Personal information
- Date of birth: 13 March 1963 (age 63)
- Place of birth: Nitra, Czechoslovakia
- Height: 1.84 m (6 ft 0 in)
- Position: Defender

Senior career*
- Years: Team / Apps / (Gls)
- 1983: Duslo Šaľa
- 1983–1984: Agro Hurbanovo
- 1984–1991: Nitra / 138 / (17)
- 1991: → First Vienna (loan)
- 1992: Nitra / 15 / (1)
- 1993–1994: Slavia Prague / 39 / (0)
- 1994–1995: Košice
- 1995: Nitra
- 1995–1996: MFK Piešťany
- 1999–2000: USC Fels am Wagram

International career
- 1990–1991: Czechoslovakia / 5 / (0)
- 1994: Slovakia / 5 / (1)

Managerial career
- 1997: ŠM Gabčíkovo (playing coach)
- 2000: Plastika Nitra (assistant)
- 2000–2006: Artmedia Petržalka (assistant)
- 2003–2006: Slovakia (assistant)
- 2006: Artmedia Petržalka
- 2006–2007: Saturn Moscow Region (assistant)
- 2007–2008: Artmedia Petržalka (assistant)
- 2008–2009: Artmedia Petržalka
- 2008–2012: Slovakia (assistant)
- 2009: Slovan Bratislava
- 2012–2013: Slovakia
- 2014–2015: Nitra
- 2016: Vysočina Jihlava
- 2016: Vysočina Jihlava (assistant)
- 2017–2018: Haladás Szombathely
- 2019–2020: Kazakhstan (assistant)
- 2020: Astana
- 2022: Slovan Galanta
- 2022–2023: Haladás Szombathely
- 2023–2024: ViOn Zlaté Moravce
- 2024–2026: Slovan Galanta

= Michal Hipp =

Slovak footballer and manager

Michal Hipp (born 13 March 1963) is a Slovak football manager and a former player.
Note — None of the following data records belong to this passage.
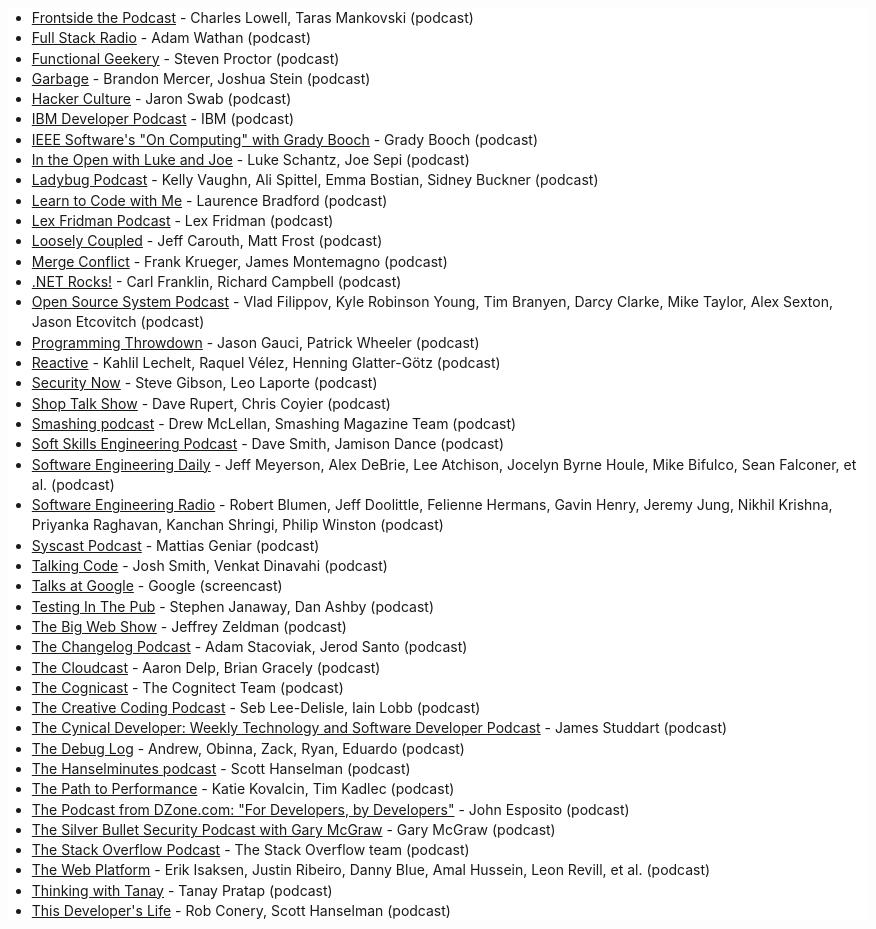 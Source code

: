 * [Frontside the Podcast](https://frontside.io/podcast/) - Charles Lowell, Taras Mankovski (podcast)
* [Full Stack Radio](https://www.fullstackradio.com) - Adam Wathan (podcast)
* [Functional Geekery](https://www.functionalgeekery.com) - Steven Proctor (podcast)
* [Garbage](https://garbage.jcs.org) - Brandon Mercer, Joshua Stein (podcast)
* [Hacker Culture](https://anchor.fm/hackerculture) - Jaron Swab (podcast)
* [IBM Developer Podcast](https://developer.ibm.com/podcasts/ibm_developer_podcast/) - IBM (podcast)
* [IEEE Software's "On Computing" with Grady Booch](http://www.computer.org/web/computingnow/oncomputing) - Grady Booch (podcast)
* [In the Open with Luke and Joe](https://developer.ibm.com/podcasts/in-the-open-with-luke-and-joe/) - Luke Schantz, Joe Sepi (podcast)
* [Ladybug Podcast](https://www.ladybug.dev) - Kelly Vaughn, Ali Spittel, Emma Bostian, Sidney Buckner (podcast)
* [Learn to Code with Me](https://learntocodewith.me/podcast/) - Laurence Bradford (podcast)
* [Lex Fridman Podcast](https://lexfridman.com/podcast) - Lex Fridman (podcast)
* [Loosely Coupled](https://looselycoupled.info) - Jeff Carouth, Matt Frost (podcast)
* [Merge Conflict](https://www.mergeconflict.fm) - Frank Krueger, James Montemagno (podcast)
* [.NET Rocks!](https://www.dotnetrocks.com) - Carl Franklin, Richard Campbell (podcast)
* [Open Source System Podcast](https://opensourcesystempodcast.vf.io) - Vlad Filippov, Kyle Robinson Young, Tim Branyen, Darcy Clarke, Mike Taylor, Alex Sexton, Jason Etcovitch (podcast)
* [Programming Throwdown](https://www.programmingthrowdown.com) - Jason Gauci, Patrick Wheeler (podcast)
* [Reactive](https://podcasts.apple.com/us/podcast/reactive/id1020286000) - Kahlil Lechelt, Raquel Vélez, Henning Glatter-Götz (podcast)
* [Security Now](https://www.grc.com/securitynow.htm) - Steve Gibson, Leo Laporte (podcast)
* [Shop Talk Show](https://shoptalkshow.com) - Dave Rupert, Chris Coyier (podcast)
* [Smashing podcast](https://podcast.smashingmagazine.com) - Drew McLellan, Smashing Magazine Team (podcast)
* [Soft Skills Engineering Podcast](https://softskills.audio) - Dave Smith, Jamison Dance (podcast)
* [Software Engineering Daily](https://softwareengineeringdaily.com) - Jeff Meyerson, Alex DeBrie, Lee Atchison, Jocelyn Byrne Houle, Mike Bifulco, Sean Falconer, et al. (podcast)
* [Software Engineering Radio](https://www.se-radio.net) - Robert Blumen, Jeff Doolittle, Felienne Hermans, Gavin Henry, Jeremy Jung, Nikhil Krishna, Priyanka Raghavan, Kanchan Shringi, Philip Winston (podcast)
* [Syscast Podcast](https://podcast.sysca.st) - Mattias Geniar (podcast)
* [Talking Code](https://podcasts.apple.com/us/podcast/talking-code/id988073177) - Josh Smith, Venkat Dinavahi (podcast)
* [Talks at Google](https://www.youtube.com/playlist?list=PLGGpadyh0wS7XnpWK8ofxWhL7F72KcDRj) - Google (screencast)
* [Testing In The Pub](https://testingpodcast.com/category/testing-in-the-pub/) - Stephen Janaway, Dan Ashby (podcast)
* [The Big Web Show](https://bigwebshow.fireside.fm) - Jeffrey Zeldman (podcast)
* [The Changelog Podcast](https://changelog.com/podcast/) - Adam Stacoviak, Jerod Santo (podcast)
* [The Cloudcast](https://www.thecloudcast.net) - Aaron Delp, Brian Gracely (podcast)
* [The Cognicast](https://blog.cognitect.com/cognicast) - The Cognitect Team (podcast)
* [The Creative Coding Podcast](https://creativecodingpodcast.com) - Seb Lee-Delisle, Iain Lobb (podcast)
* [The Cynical Developer: Weekly Technology and Software Developer Podcast](https://cynicaldeveloper.com/podcast) - James Studdart (podcast)
* [The Debug Log](https://player.fm/series/series-1402172) - Andrew, Obinna, Zack, Ryan, Eduardo (podcast)
* [The Hanselminutes podcast](https://hanselminutes.com) - Scott Hanselman (podcast)
* [The Path to Performance](https://pathtoperf.com) - Katie Kovalcin, Tim Kadlec (podcast)
* [The Podcast from DZone.com: "For Developers, by Developers"](https://soundcloud.com/john-esposito-23072673) - John Esposito (podcast)
* [The Silver Bullet Security Podcast with Gary McGraw](http://www.computer.org/web/computingnow/silverbullet) - Gary McGraw (podcast)
* [The Stack Overflow Podcast](https://stackoverflow.blog/podcast/) - The Stack Overflow team (podcast)
* [The Web Platform](https://thewebplatform.libsyn.com) - Erik Isaksen, Justin Ribeiro, Danny Blue, Amal Hussein, Leon Revill, et al. (podcast)
* [Thinking with Tanay](https://anchor.fm/tanaypratap) - Tanay Pratap (podcast)
* [This Developer's Life](https://thisdeveloperslife.com) - Rob Conery, Scott Hanselman (podcast)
==Early and personal life==
Hipp grew up in Horná Kráľová, a village in the district of Šaľa. His son, Patrik, is also a footballer who played for FC Nitra in 2014.

==Playing career==
Hipp transferred to Slavia Prague in 1993 before returning to Slovakia for family reasons, playing for 1. FC Košice. He returned to his hometown club FC Nitra in August 1995, but an injury ruled him out for three months. Hipp retired from playing in 2000 with Austrian club USC Fels am Wagram.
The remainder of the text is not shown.